Deaths and emergency room admissions from heroin overdoses have increased dramatically in the past three years both nationally and in the Washington area, according to federal figures, and many experts say the increases are caused in part by a rise in heroin use by the middle class.

Deaths from heroin overdoses since 1980 have risen 63 percent nationally and 96 percent in the Washington area, the figures show. Heroin-related emergency room admissions have risen 48 percent nationally and 16 percent locally.

In all, there were 11,538 emergency room admissions and 771 deaths nationwide related to heroin use in 1982. In the Washington area, there were 865 heroin-related emergency room admissions and 133 deaths attributed to heroin last year.

"The [heroin] problem is back to the way it was in the 1970s, when it was epidemic," said Dr. Robert L. DuPont, president of the American Council for Drug Education. "What is new is the big increase in the use by middle-class people, which had never happened before."

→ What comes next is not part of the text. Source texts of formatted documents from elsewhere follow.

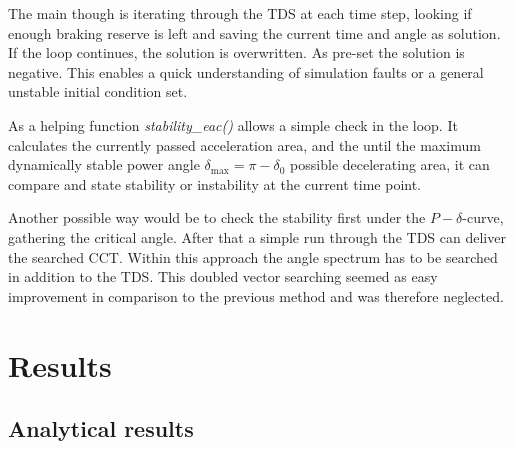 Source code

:The main though is iterating through the \acs{TDS} at each time step, looking if enough braking reserve is left and saving the current time and angle as solution. If the loop continues, the solution is overwritten. As pre-set the solution is negative. This enables a quick understanding of simulation faults or a general unstable initial condition set.

As a helping function {\itshape stability\_eac()} allows a simple check in the loop. It calculates the currently passed acceleration area, and the until the maximum dynamically stable power angle $\delta_\mathrm{max}=\pi-\delta_\mathrm{0}$ possible decelerating area, it can compare and state stability or instability at the current time point.


Another possible way would be to check the stability first under the $P-\delta$-curve, gathering the critical angle. After that a simple run through the \acs{TDS} can deliver the searched \acs{CCT}. Within this approach the angle spectrum has to be searched in addition to the \acs{TDS}. This doubled vector searching seemed as easy improvement in comparison to the previous method and was therefore neglected.

\chapter{Results}
\label{chap:results}

\section{Analytical results}
\label{sec:analytical-results}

"There's been a dramatic increase in the past three years in deaths from heroin overdoses," said Dr. James L. Luke, the District's medical examiner until last month. Since the city first began recording the statistics in 1971, he said, there has never been such a high level of deaths.

The federal figures from the National Institute on Drug Abuse also show that since 1975, whites entering programs for treatment of newly acquired heroin habits have exceeded blacks. Although total hospital admissions and deaths from heroin overdoses are not as high nationally as they were in the peak years of 1974 through 1976, they have exceeded those years in the eastern part of the country.

The relationship between heroin usage and deaths and hospitalizations attributable to its use cannnot be firmly established, since overdoses can occur because of changes in the purity of the drug sold to addicts and other factors. The national heroin problem, experts also emphasize, continues to be concentrated among the urban poor.

"What is clear is that there has been an increase in middle-class heroin addicts," says Dr. William Pollin, director of the National Institute on Drug Abuse. In part, he says, that increase can be attributed to those who as teen-agers used marijuana and LSD in the 1970s and have now moved on to heroin. In addition, he said, it has become stylish for cocaine users to level-off the high they achieve from that stimulant with heroin, a depressant.

"I have consulted with a number of physicians, captains of industry and attorneys who use heroin on a very regular basis, even daily. Most got onto it through their use of cocaine," says Dr. Ronald K. Siegel, a psychopharmacologist at the University of California School of Medicine. "It heroin appealed to them as a euphoriant."

Locally, Dr. Tom Stair, assistant director of the Georgetown University Hospital emergency room, says one to two dozen middle-class heroin users come to his center each year with overdoses.

The apparent spread of heroin use was highlighted last month by the arrest and guilty plea of Eric M. Breindel, a staff member of the Senate Select Committee on Intelligence, on charges that he bought $150 of heroin from an undercover police officer in a Holiday Inn in Northeast Washington.

A magna cum laude graduate of Harvard College with a Harvard Law School degree, the 27-year-old Briendel acknowledged to prosecutors he had been taking heroin sporadically since undergraduate days, sources familiar with the case say.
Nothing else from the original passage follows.